The article makes no mention at all of how much VRAM they might have. Other articles state plans for up to 192GB of HMB3e, and a power draw of 1000 watts.
I'm pretty sure the WSE-3 chip from Cerebrus is way more powerful. It has 900,000 cores, and something like 27 petaflops of bandwidth between those cores, and shares all the memory with them, in one chip. They are developing an 8 exaflop cluster right now.

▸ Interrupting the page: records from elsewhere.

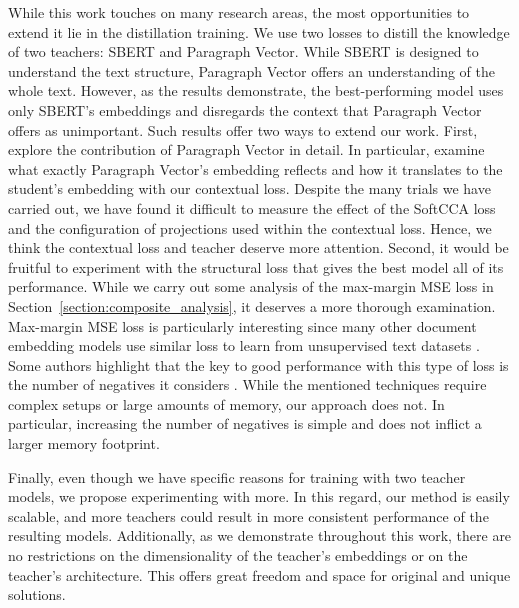 While this work touches on many research areas, the most opportunities to
extend it lie in the distillation training. We use two losses to distill the
knowledge of two teachers: SBERT and Paragraph Vector. While SBERT is designed
to understand the text structure, Paragraph Vector offers an understanding of
the whole text. However, as the results demonstrate, the best-performing model
uses only SBERT's embeddings and disregards the context that Paragraph Vector
offers as unimportant. Such results offer two ways to extend our work. First,
explore the contribution of Paragraph Vector in detail. In particular, examine
what exactly Paragraph Vector's embedding reflects and how it translates to the
student's embedding with our contextual loss. Despite the many trials we have
carried out, we have found it difficult to measure the effect of the SoftCCA
loss and the configuration of projections used within the contextual loss.
Hence, we think the contextual loss and teacher deserve more attention. Second,
it would be fruitful to experiment with the structural loss that gives the best
model all of its performance. While we carry out some analysis of the
max-margin MSE loss in Section~\ref{section:composite_analysis}, it deserves a
more thorough examination. Max-margin MSE loss is particularly interesting
since many other document embedding models use similar loss to learn from
unsupervised text datasets
\citep{cohan2020specter,ostendorff2022neighborhood,neelakantan2022text,izacard2021unsupervised}.
Some authors highlight that the key to good performance with this type of loss
is the number of negatives it considers
\citep{neelakantan2022text,izacard2021unsupervised}. While the mentioned
techniques require complex setups or large amounts of memory, our approach does
not. In particular, increasing the number of negatives is simple and does not
inflict a larger memory footprint.

Finally, even though we have specific reasons for training with two teacher
models, we propose experimenting with more. In this regard, our method is
easily scalable, and more teachers could result in more consistent performance
of the resulting models. Additionally, as we demonstrate throughout this work,
there are no restrictions on the dimensionality of the teacher's embeddings or
on the teacher's architecture. This offers great freedom and space for original
and unique solutions.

Why cut up a a wafer of chips, package each with HBM, put the package on a board, connect to CPUs with a fabric, then tie them all back together with networking chips and cables? Their 3 new clusters are the top 3 biggest AI training platforms in the world. Comparing the WSE-3 against Nvidia's H100. "It's got 52 times more cores. It's got 800 times more memory on chip. It's got 7,000 times more memory bandwidth and more than 3,700 times more fabric bandwidth. But they don't sell the chips, they build the clusters and sell the compute power. Except for a couple they built in Dubai.
Plus, newer models are moving from Transformer to Mamba and don't need as much memory, because they save the important information, not everything it's been trained on.
For training, you need to follow a gradient, and usually the gradient is small enough that you need the precision. Training in 8-bit is fairly new but Google and now Grok seem to have gotten good results.